Las mujeres que habían acompañado a Jesús desde Galilea -- centro de su sacerdocio, setenta y cinco millas al norte -- siguieron a José para ver el sepulcro y cómo colocaban el cuerpo. Luego volvieron a casa y prepararon especias aromáticas y perfumes. Hicieron planes de regresar y ungir el cuerpo de Jesús. Entonces descansaron el sábado, conforme al mandamiento. Así reclinó en el sepulcro el cuerpo de Jesús: el resto de viernes, el sábado entero, y hasta el domingo.
Ahora bién ¿Qué significa esta sepultura de nuestro Señor? -- Pues ¡Que realmente murió! No sufrió y solamente ayudó en el perdón de tus pecados. No fue castigado y quitó solamente noventa y nueve por ciento de tus transgresiones. Fue castigado y sufrió hasta la muerte. ¡Murió por nosotros!
Así ¿Cuáles son tus pecados? ¿Faltas tú de amor, de alegría, de paciencia? -- ¡Sí! ¿Tú has codiciado, mintido, lujuriado, desobedecido? -- ¡Claro! ¿Tú has faltado de adorar al Señor, de orar continuadamente en su nombre, de estudiar su palabra? -- ¡Seguramente! ¡Yo también!
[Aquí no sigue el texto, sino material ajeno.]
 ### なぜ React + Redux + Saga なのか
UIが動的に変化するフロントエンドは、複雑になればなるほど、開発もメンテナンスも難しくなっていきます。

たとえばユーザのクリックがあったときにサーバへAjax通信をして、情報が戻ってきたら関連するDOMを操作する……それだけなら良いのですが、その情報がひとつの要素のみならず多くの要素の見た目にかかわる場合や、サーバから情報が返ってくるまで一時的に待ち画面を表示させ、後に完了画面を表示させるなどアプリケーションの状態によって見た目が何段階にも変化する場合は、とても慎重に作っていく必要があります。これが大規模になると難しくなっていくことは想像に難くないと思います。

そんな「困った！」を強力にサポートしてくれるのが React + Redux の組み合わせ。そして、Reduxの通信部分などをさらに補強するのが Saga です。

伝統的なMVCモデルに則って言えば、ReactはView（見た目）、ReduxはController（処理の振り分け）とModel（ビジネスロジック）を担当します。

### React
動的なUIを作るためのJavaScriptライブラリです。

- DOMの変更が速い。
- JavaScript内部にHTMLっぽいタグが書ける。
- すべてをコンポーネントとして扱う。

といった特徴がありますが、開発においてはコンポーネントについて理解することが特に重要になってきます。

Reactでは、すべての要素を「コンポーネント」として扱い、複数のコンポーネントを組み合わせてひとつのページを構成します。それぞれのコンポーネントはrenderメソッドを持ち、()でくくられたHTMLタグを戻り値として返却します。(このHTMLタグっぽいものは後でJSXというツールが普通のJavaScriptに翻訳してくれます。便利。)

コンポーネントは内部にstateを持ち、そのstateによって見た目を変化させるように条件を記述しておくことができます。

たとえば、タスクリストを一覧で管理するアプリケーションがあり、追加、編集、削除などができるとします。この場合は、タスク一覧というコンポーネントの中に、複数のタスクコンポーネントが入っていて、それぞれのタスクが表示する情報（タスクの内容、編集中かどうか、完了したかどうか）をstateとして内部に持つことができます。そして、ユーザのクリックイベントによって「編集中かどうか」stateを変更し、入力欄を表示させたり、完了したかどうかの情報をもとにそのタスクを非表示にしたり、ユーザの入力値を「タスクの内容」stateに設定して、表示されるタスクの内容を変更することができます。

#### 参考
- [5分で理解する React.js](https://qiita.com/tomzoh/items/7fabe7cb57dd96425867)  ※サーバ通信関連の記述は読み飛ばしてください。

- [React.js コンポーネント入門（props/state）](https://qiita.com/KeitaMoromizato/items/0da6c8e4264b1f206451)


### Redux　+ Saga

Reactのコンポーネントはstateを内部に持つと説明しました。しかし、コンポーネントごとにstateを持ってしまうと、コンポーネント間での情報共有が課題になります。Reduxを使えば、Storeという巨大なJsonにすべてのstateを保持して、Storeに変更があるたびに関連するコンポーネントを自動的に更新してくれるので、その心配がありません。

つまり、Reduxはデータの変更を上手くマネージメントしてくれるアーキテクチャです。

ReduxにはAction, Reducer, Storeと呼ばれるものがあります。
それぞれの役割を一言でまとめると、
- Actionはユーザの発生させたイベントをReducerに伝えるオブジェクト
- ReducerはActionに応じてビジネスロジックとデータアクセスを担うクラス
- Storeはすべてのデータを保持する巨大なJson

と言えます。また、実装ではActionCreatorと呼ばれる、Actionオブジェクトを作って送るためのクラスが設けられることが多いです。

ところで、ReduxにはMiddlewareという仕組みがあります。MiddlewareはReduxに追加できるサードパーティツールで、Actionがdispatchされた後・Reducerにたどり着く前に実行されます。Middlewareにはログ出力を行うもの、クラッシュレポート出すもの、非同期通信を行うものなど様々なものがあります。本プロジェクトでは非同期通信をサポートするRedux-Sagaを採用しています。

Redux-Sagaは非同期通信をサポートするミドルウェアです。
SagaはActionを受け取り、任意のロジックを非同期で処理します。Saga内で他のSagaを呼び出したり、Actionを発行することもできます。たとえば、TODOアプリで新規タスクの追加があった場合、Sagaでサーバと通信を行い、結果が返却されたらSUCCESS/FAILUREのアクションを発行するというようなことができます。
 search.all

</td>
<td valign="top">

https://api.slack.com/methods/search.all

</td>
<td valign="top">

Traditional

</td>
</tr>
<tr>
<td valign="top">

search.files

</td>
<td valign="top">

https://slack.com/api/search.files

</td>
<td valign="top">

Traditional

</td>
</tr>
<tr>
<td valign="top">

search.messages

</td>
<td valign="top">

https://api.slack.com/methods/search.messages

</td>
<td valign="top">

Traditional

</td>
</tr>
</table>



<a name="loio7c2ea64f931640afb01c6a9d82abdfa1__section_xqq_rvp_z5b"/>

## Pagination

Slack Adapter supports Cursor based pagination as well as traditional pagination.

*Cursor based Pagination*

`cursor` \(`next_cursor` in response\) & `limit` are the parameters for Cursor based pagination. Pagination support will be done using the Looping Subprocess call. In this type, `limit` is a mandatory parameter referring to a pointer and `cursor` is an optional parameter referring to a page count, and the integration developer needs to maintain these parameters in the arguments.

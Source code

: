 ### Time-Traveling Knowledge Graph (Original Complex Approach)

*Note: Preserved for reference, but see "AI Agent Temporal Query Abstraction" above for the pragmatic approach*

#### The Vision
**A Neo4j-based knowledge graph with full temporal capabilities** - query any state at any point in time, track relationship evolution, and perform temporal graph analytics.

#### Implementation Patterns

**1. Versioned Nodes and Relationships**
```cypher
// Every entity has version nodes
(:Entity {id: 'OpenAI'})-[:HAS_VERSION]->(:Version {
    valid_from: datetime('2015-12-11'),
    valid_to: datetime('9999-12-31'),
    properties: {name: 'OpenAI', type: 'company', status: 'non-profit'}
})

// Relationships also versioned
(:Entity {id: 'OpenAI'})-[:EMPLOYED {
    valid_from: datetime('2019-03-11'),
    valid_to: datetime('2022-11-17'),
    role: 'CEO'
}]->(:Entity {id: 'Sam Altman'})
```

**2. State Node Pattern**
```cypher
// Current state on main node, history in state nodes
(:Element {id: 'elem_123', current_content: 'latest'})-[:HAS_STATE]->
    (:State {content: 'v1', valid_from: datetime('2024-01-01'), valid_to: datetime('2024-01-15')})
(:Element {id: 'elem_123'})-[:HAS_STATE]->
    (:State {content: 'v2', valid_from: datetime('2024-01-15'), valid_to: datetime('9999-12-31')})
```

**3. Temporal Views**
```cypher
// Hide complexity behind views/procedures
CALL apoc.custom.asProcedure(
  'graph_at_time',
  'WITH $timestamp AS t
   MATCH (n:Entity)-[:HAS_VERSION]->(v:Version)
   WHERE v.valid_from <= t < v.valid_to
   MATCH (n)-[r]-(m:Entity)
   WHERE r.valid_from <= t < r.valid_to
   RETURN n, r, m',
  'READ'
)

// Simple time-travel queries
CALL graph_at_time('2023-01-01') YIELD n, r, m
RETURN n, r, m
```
Así hemos merecido el odio de Dios, el castigo del infierno, la muerte eterna.
Pero ¡Cristo murió por nosotros! Él sufrió el castigo del infierno por tu falta de amor, de alegría, de paciencia. Él ha muerto por tu codicia, tus mentiras, tu lujuria. Él sepultó en la tumba tu falta de adorar, de orar, de estudiar su palabra. Te perdonó-- y a mí, también. Éste es el mensaje de la sepultura de Jesús.
Así ¿Cómo debemos reaccionar? Debemos seguír el ejemplo de José. Él honró al Señor (por sepultarlo) a pesar de las consecuencias de hacerlo. Necesitamos hacer lo mismo. ¡Que usemos nuestro tiempo!-- para compartir a Cristo con nuestros hijos. ¡Que usemos nuestros talentos!-- para que otros den acción de gracias a Dios por nuestras obras. ¡Que usemos nuestro dinero!-- para efectuar el predicar del evangelio hasta los confines del mundo. En esta manera recordaremos su muerte apropiadamente. Amén.